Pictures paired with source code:
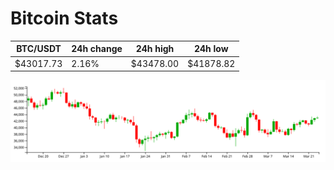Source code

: # Bitcoin Stats

BTC/USDT|24h change|24h high|24h low|
|---|---|---|---|
|$43017.73|2.16%|$43478.00|$41878.82|

<img src="./chart.svg">
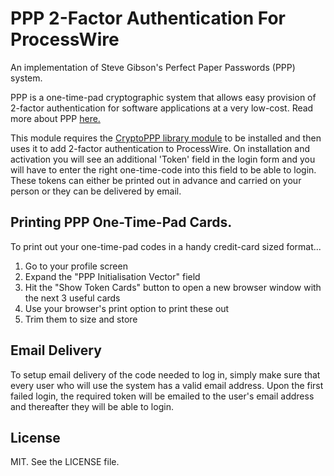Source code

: # PPP 2-Factor Authentication For ProcessWire

An implementation of Steve Gibson's Perfect Paper Passwords (PPP) system.

PPP is a one-time-pad cryptographic system that allows easy provision of 2-factor
authentication for software applications at a very low-cost. Read more about PPP [here.](http://www.grc.com/ppp/design.htm)

This module requires the [CryptoPPP library module](https://raw.github.com/netcarver/PW-CryptoPPP/master/CryptoPPP.module) to
be installed and then uses it to add 2-factor authentication to ProcessWire. On installation and activation you will see an
additional 'Token' field in the login form and you will have to enter the right one-time-code into this field to be able to
login. These tokens can either be printed out in advance and carried on your person or they can be delivered by email.


## Printing PPP One-Time-Pad Cards.

To print out your one-time-pad codes in a handy credit-card sized format...

1. Go to your profile screen
2. Expand the "PPP Initialisation Vector" field
3. Hit the "Show Token Cards" button to open a new browser window with the next 3 useful cards
4. Use your browser's print option to print these out
5. Trim them to size and store


## Email Delivery

To setup email delivery of the code needed to log in, simply make sure that every user who will use the system has a valid
email address. Upon the first failed login, the required token will be emailed to the user's email address and thereafter
they will be able to login.


## License

MIT. See the LICENSE file.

> **Work required**: Please return the records above exactly as written, dropping every picture.

> **Task solution**:
Source code

: # Bitcoin Stats

BTC/USDT|24h change|24h high|24h low|
|---|---|---|---|
|$43017.73|2.16%|$43478.00|$41878.82|

<img src="./chart.svg">
Source code

: # PPP 2-Factor Authentication For ProcessWire

An implementation of Steve Gibson's Perfect Paper Passwords (PPP) system.

PPP is a one-time-pad cryptographic system that allows easy provision of 2-factor
authentication for software applications at a very low-cost. Read more about PPP [here.](http://www.grc.com/ppp/design.htm)

This module requires the [CryptoPPP library module](https://raw.github.com/netcarver/PW-CryptoPPP/master/CryptoPPP.module) to
be installed and then uses it to add 2-factor authentication to ProcessWire. On installation and activation you will see an
additional 'Token' field in the login form and you will have to enter the right one-time-code into this field to be able to
login. These tokens can either be printed out in advance and carried on your person or they can be delivered by email.


## Printing PPP One-Time-Pad Cards.

To print out your one-time-pad codes in a handy credit-card sized format...

1. Go to your profile screen
2. Expand the "PPP Initialisation Vector" field
3. Hit the "Show Token Cards" button to open a new browser window with the next 3 useful cards
4. Use your browser's print option to print these out
5. Trim them to size and store


## Email Delivery

To setup email delivery of the code needed to log in, simply make sure that every user who will use the system has a valid
email address. Upon the first failed login, the required token will be emailed to the user's email address and thereafter
they will be able to login.


## License

MIT. See the LICENSE file.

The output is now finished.